EXERCISE REQUIREMENTS => Your answer is every line of the material below in which the string "GoogleTrans" occurs.

ENTRIES PROVIDED =>
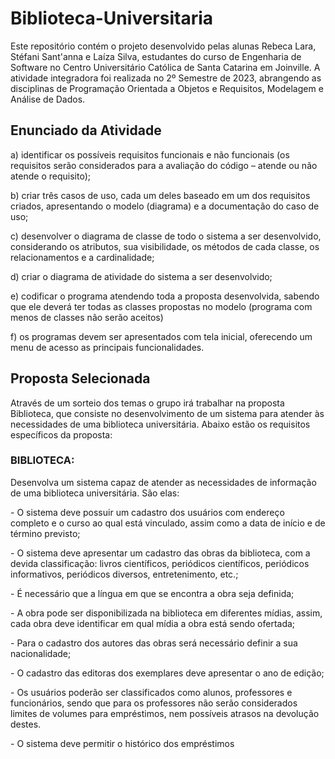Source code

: # Biblioteca-Universitaria

<p>Este repositório contém o projeto desenvolvido pelas alunas Rebeca Lara, Stéfani Sant'anna e Laíza Silva, estudantes do curso de Engenharia de Software no Centro Universitário Católica de Santa Catarina em Joinville. A atividade integradora foi realizada no 2º Semestre de 2023, abrangendo as disciplinas de Programação Orientada a Objetos e Requisitos, Modelagem e Análise de Dados.</p>

<h2>Enunciado da Atividade</h2>
 
<p>a) identificar os possíveis requisitos funcionais e não funcionais (os requisitos serão considerados para a avaliação do código – atende ou não atende o requisito);</p>
<p>b) criar três casos de uso, cada um deles baseado em um dos requisitos criados, apresentando o modelo (diagrama) e a documentação do caso de uso;</p>
<p>c) desenvolver o diagrama de classe de todo o sistema a ser desenvolvido, considerando os atributos, sua visibilidade, os métodos de cada classe, os relacionamentos e a cardinalidade;</p>
<p>d) criar o diagrama de atividade do sistema a ser desenvolvido;</p>
<p>e) codificar o programa atendendo toda a proposta desenvolvida, sabendo que ele deverá ter todas as classes propostas no modelo (programa com menos de classes não serão aceitos)</p>
<p>f) os programas devem ser apresentados com tela inicial, oferecendo um menu de acesso as principais funcionalidades.</p>

<h2>Proposta Selecionada</h2>

<p>Através de um sorteio dos temas o grupo irá trabalhar na proposta Biblioteca, que consiste no desenvolvimento de um sistema para atender às necessidades de uma biblioteca universitária. Abaixo estão os requisitos específicos da proposta:</p>

<h3>BIBLIOTECA:</h3>

<p>Desenvolva um sistema capaz de atender as necessidades de
informação de uma biblioteca universitária. São elas:</p>

<p>- O sistema deve possuir um cadastro dos usuários com endereço completo e o curso ao qual está vinculado, assim como a data de início e de término previsto;</p>
<p>- O sistema deve apresentar um cadastro das obras da biblioteca, com a devida classificação: livros científicos, periódicos científicos, periódicos informativos, periódicos diversos, entretenimento, etc.;</p>
<p>- É necessário que a língua em que se encontra a obra seja definida;</p>
<p>- A obra pode ser disponibilizada na biblioteca em diferentes mídias, assim, cada obra deve identificar em qual mídia a obra está sendo ofertada;</p>
<p>- Para o cadastro dos autores das obras será necessário definir a sua nacionalidade;</p>
<p>- O cadastro das editoras dos exemplares deve apresentar o ano de edição;</p>
<p>- Os usuários poderão ser classificados como alunos, professores e funcionários, sendo que para os professores não serão considerados limites de volumes para empréstimos, nem possíveis atrasos na devolução destes.</p>
<p>- O sistema deve permitir o histórico dos empréstimos</p>
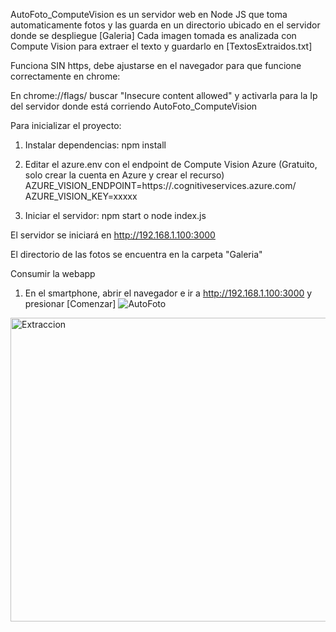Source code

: AutoFoto_ComputeVision es un servidor web en Node JS que toma automaticamente fotos y las guarda en un directorio ubicado en el servidor donde se despliegue [Galeria]
Cada imagen tomada es analizada con Compute Vision para extraer el texto y guardarlo en [TextosExtraidos.txt]

Funciona SIN https, debe ajustarse en el navegador para que funcione correctamente en chrome:

En chrome://flags/ buscar "Insecure content allowed" y activarla para la Ip del servidor donde está corriendo AutoFoto_ComputeVision

Para inicializar el proyecto:

1. Instalar dependencias: npm install
2. Editar el azure.env con el endpoint de Compute Vision Azure (Gratuito, solo crear la cuenta en Azure y crear el recurso)
AZURE_VISION_ENDPOINT=https://<Tu-recurso>.cognitiveservices.azure.com/
AZURE_VISION_KEY=xxxxx

3. Iniciar el servidor: npm start o node index.js

El servidor se iniciará en http://192.168.1.100:3000

El directorio de las fotos se encuentra en la carpeta "Galeria"

Consumir la webapp

1. En el smartphone, abrir el navegador e ir a 
http://192.168.1.100:3000 y presionar [Comenzar]
![AutoFoto](https://github.com/user-attachments/assets/7ea76d8f-e853-4fa5-91dc-7c218364da11)


<img width="938" height="486" alt="Extraccion" src="https://github.com/user-attachments/assets/1e40bd86-d56e-41d1-9bb9-9bcfbe37e166" />

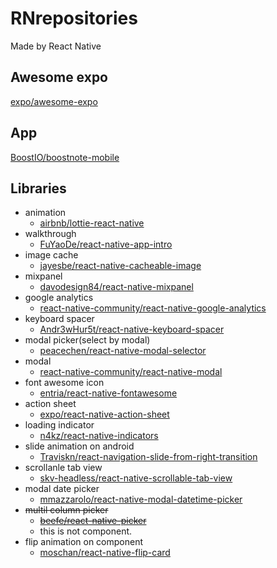 # RNrepositories
Made by React Native

## Awesome expo
[expo/awesome-expo](https://github.com/expo/awesome-expo)

## App
[BoostIO/boostnote-mobile](https://github.com/BoostIO/boostnote-mobile)

## Libraries
* animation
  * [airbnb/lottie-react-native](https://github.com/airbnb/lottie-react-native)
* walkthrough
  * [FuYaoDe/react-native-app-intro](https://github.com/FuYaoDe/react-native-app-intro)
* image cache
  * [jayesbe/react-native-cacheable-image](https://github.com/jayesbe/react-native-cacheable-image)
* mixpanel
  * [davodesign84/react-native-mixpanel](https://github.com/davodesign84/react-native-mixpanel)
* google analytics
  * [react-native-community/react-native-google-analytics](https://github.com/react-native-community/react-native-google-analytics)
* keyboard spacer
  * [Andr3wHur5t/react-native-keyboard-spacer](https://github.com/Andr3wHur5t/react-native-keyboard-spacer)
* modal picker(select by modal)
  * [peacechen/react-native-modal-selector](https://github.com/peacechen/react-native-modal-selector)
* modal
  * [react-native-community/react-native-modal](https://github.com/react-native-community/react-native-modal)
* font awesome icon
  * [entria/react-native-fontawesome](https://github.com/entria/react-native-fontawesome)
* action sheet
  * [expo/react-native-action-sheet](https://github.com/expo/react-native-action-sheet)
* loading indicator
  * [n4kz/react-native-indicators](https://github.com/n4kz/react-native-indicators)
* slide animation on android
  * [Traviskn/react-navigation-slide-from-right-transition](https://github.com/Traviskn/react-navigation-slide-from-right-transition)
* scrollanle tab view
  * [skv-headless/react-native-scrollable-tab-view](https://github.com/skv-headless/react-native-scrollable-tab-view)
* modal date picker
  * [mmazzarolo/react-native-modal-datetime-picker](https://github.com/mmazzarolo/react-native-modal-datetime-picker)
* ~~multil column picker~~
  * ~~[beefe/react-native-picker](https://github.com/beefe/react-native-picker)~~
  * this is not component.
* flip animation on component
  * [moschan/react-native-flip-card](https://github.com/moschan/react-native-flip-card)
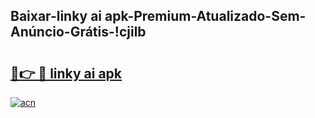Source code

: 
## Baixar-linky ai apk-Premium-Atualizado-Sem-Anúncio-Grátis-!cjilb

# <h2><a href="https://andorid.site?title=linky_ai_apk&ref=27">🔗👉 🔴 linky ai apk</a></h2>

[![acn](https://github.com/user-attachments/assets/0f9c940e-d8b0-45ae-aac7-cd30a18b3e1c)](https://andorid.site?title=linky_ai_apk&ref=27)

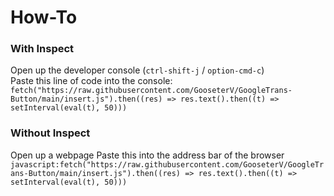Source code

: # How-To

### **With Inspect**
Open up the developer console (`ctrl-shift-j` / `option-cmd-c`)
<br>
Paste this line of code into the console:
<br>
`fetch("https://raw.githubusercontent.com/GooseterV/GoogleTrans-Button/main/insert.js").then((res) => res.text().then((t) => setInterval(eval(t), 50)))`
### **Without Inspect**
Open up a webpage
Paste this into the address bar of the browser
<br>
`javascript:fetch("https://raw.githubusercontent.com/GooseterV/GoogleTrans-Button/main/insert.js").then((res) => res.text().then((t) => setInterval(eval(t), 50)))`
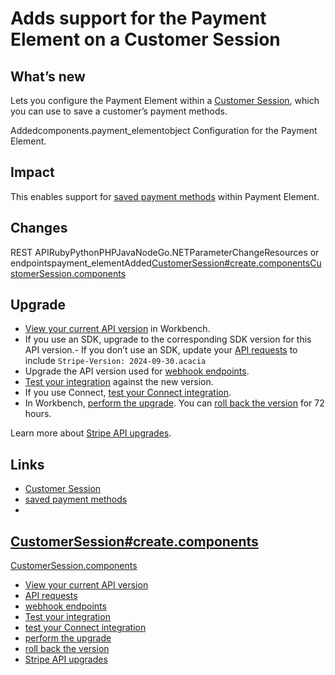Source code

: # Adds support for the Payment Element on a Customer Session

## What’s new

Lets you configure the Payment Element within a [Customer
Session](https://docs.stripe.com/api/customer_sessions), which you can use to
save a customer’s payment methods.

Addedcomponents.payment_elementobject
Configuration for the Payment Element.

## Impact

This enables support for [saved payment
methods](https://docs.stripe.com/payments/save-customer-payment-methods) within
Payment Element.

## Changes

REST APIRubyPythonPHPJavaNodeGo.NETParameterChangeResources or
endpointspayment_elementAdded[CustomerSession#create.components](https://docs.stripe.com/api/customer_sessions/create#create_customer_session-components)[CustomerSession.components](https://docs.stripe.com/api/customer_sessions/object#customer_session_object-components)
## Upgrade

- [View your current API
version](https://docs.stripe.com/upgrades#view-your-api-version-and-the-latest-available-upgrade-in-workbench)
in Workbench.
- If you use an SDK, upgrade to the corresponding SDK version for this API
version.- If you don’t use an SDK, update your [API
requests](https://docs.stripe.com/api/versioning) to include `Stripe-Version:
2024-09-30.acacia`
- Upgrade the API version used for [webhook
endpoints](https://docs.stripe.com/webhooks/versioning).
- [Test your integration](https://docs.stripe.com/testing) against the new
version.
- If you use Connect, [test your Connect
integration](https://docs.stripe.com/connect/testing).
- In Workbench, [perform the
upgrade](https://docs.stripe.com/upgrades#perform-the-upgrade). You can [roll
back the version](https://docs.stripe.com/upgrades#roll-back-your-api-version)
for 72 hours.

Learn more about [Stripe API upgrades](https://docs.stripe.com/upgrades).

## Links

- [Customer Session](https://docs.stripe.com/api/customer_sessions)
- [saved payment
methods](https://docs.stripe.com/payments/save-customer-payment-methods)
-
[CustomerSession#create.components](https://docs.stripe.com/api/customer_sessions/create#create_customer_session-components)
-
[CustomerSession.components](https://docs.stripe.com/api/customer_sessions/object#customer_session_object-components)
- [View your current API
version](https://docs.stripe.com/upgrades#view-your-api-version-and-the-latest-available-upgrade-in-workbench)
- [API requests](https://docs.stripe.com/api/versioning)
- [webhook endpoints](https://docs.stripe.com/webhooks/versioning)
- [Test your integration](https://docs.stripe.com/testing)
- [test your Connect integration](https://docs.stripe.com/connect/testing)
- [perform the upgrade](https://docs.stripe.com/upgrades#perform-the-upgrade)
- [roll back the
version](https://docs.stripe.com/upgrades#roll-back-your-api-version)
- [Stripe API upgrades](https://docs.stripe.com/upgrades)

TASK SOLUTION =>
`fetch("https://raw.githubusercontent.com/GooseterV/GoogleTrans-Button/main/insert.js").then((res) => res.text().then((t) => setInterval(eval(t), 50)))`
`javascript:fetch("https://raw.githubusercontent.com/GooseterV/GoogleTrans-Button/main/insert.js").then((res) => res.text().then((t) => setInterval(eval(t), 50)))`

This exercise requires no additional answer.